Nothing except the pictures should be left out when you reproduce the listing exactly.

►

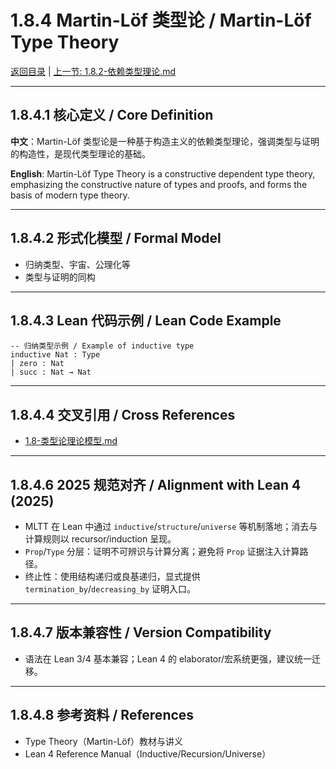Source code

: # 1.8.4 Martin-Löf 类型论 / Martin-Löf Type Theory

[返回目录](../CONTINUOUS_PROGRESS.md) | [上一节: 1.8.2-依赖类型理论.md](1.8.2-依赖类型理论.md)

---

## 1.8.4.1 核心定义 / Core Definition

**中文**：Martin-Löf 类型论是一种基于构造主义的依赖类型理论，强调类型与证明的构造性，是现代类型理论的基础。

**English**: Martin-Löf Type Theory is a constructive dependent type theory, emphasizing the constructive nature of types and proofs, and forms the basis of modern type theory.

---

## 1.8.4.2 形式化模型 / Formal Model

- 归纳类型、宇宙、公理化等
- 类型与证明的同构

---

## 1.8.4.3 Lean 代码示例 / Lean Code Example

```lean
-- 归纳类型示例 / Example of inductive type
inductive Nat : Type
| zero : Nat
| succ : Nat → Nat
```

---

## 1.8.4.4 交叉引用 / Cross References

- [1.8-类型论理论模型.md](1.8-类型论理论模型.md)

---

## 1.8.4.6 2025 规范对齐 / Alignment with Lean 4 (2025)

- MLTT 在 Lean 中通过 `inductive`/`structure`/`universe` 等机制落地；消去与计算规则以 recursor/induction 呈现。
- `Prop`/`Type` 分层：证明不可辨识与计算分离；避免将 `Prop` 证据注入计算路径。
- 终止性：使用结构递归或良基递归，显式提供 `termination_by`/`decreasing_by` 证明入口。

---

## 1.8.4.7 版本兼容性 / Version Compatibility

- 语法在 Lean 3/4 基本兼容；Lean 4 的 elaborator/宏系统更强，建议统一迁移。

---

## 1.8.4.8 参考资料 / References

- Type Theory（Martin-Löf）教材与讲义
- Lean 4 Reference Manual（Inductive/Recursion/Universe）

◄

▸ SOLUTION FOR THIS EXERCISE
Source code

: # 1.8.4 Martin-Löf 类型论 / Martin-Löf Type Theory

[返回目录](../CONTINUOUS_PROGRESS.md) | [上一节: 1.8.2-依赖类型理论.md](1.8.2-依赖类型理论.md)

---

## 1.8.4.1 核心定义 / Core Definition

**中文**：Martin-Löf 类型论是一种基于构造主义的依赖类型理论，强调类型与证明的构造性，是现代类型理论的基础。

**English**: Martin-Löf Type Theory is a constructive dependent type theory, emphasizing the constructive nature of types and proofs, and forms the basis of modern type theory.

---

## 1.8.4.2 形式化模型 / Formal Model

- 归纳类型、宇宙、公理化等
- 类型与证明的同构

---

## 1.8.4.3 Lean 代码示例 / Lean Code Example

```lean
-- 归纳类型示例 / Example of inductive type
inductive Nat : Type
| zero : Nat
| succ : Nat → Nat
```

---

## 1.8.4.4 交叉引用 / Cross References

- [1.8-类型论理论模型.md](1.8-类型论理论模型.md)

---

## 1.8.4.6 2025 规范对齐 / Alignment with Lean 4 (2025)

- MLTT 在 Lean 中通过 `inductive`/`structure`/`universe` 等机制落地；消去与计算规则以 recursor/induction 呈现。
- `Prop`/`Type` 分层：证明不可辨识与计算分离；避免将 `Prop` 证据注入计算路径。
- 终止性：使用结构递归或良基递归，显式提供 `termination_by`/`decreasing_by` 证明入口。

---

## 1.8.4.7 版本兼容性 / Version Compatibility

- 语法在 Lean 3/4 基本兼容；Lean 4 的 elaborator/宏系统更强，建议统一迁移。

---

## 1.8.4.8 参考资料 / References

- Type Theory（Martin-Löf）教材与讲义
- Lean 4 Reference Manual（Inductive/Recursion/Universe）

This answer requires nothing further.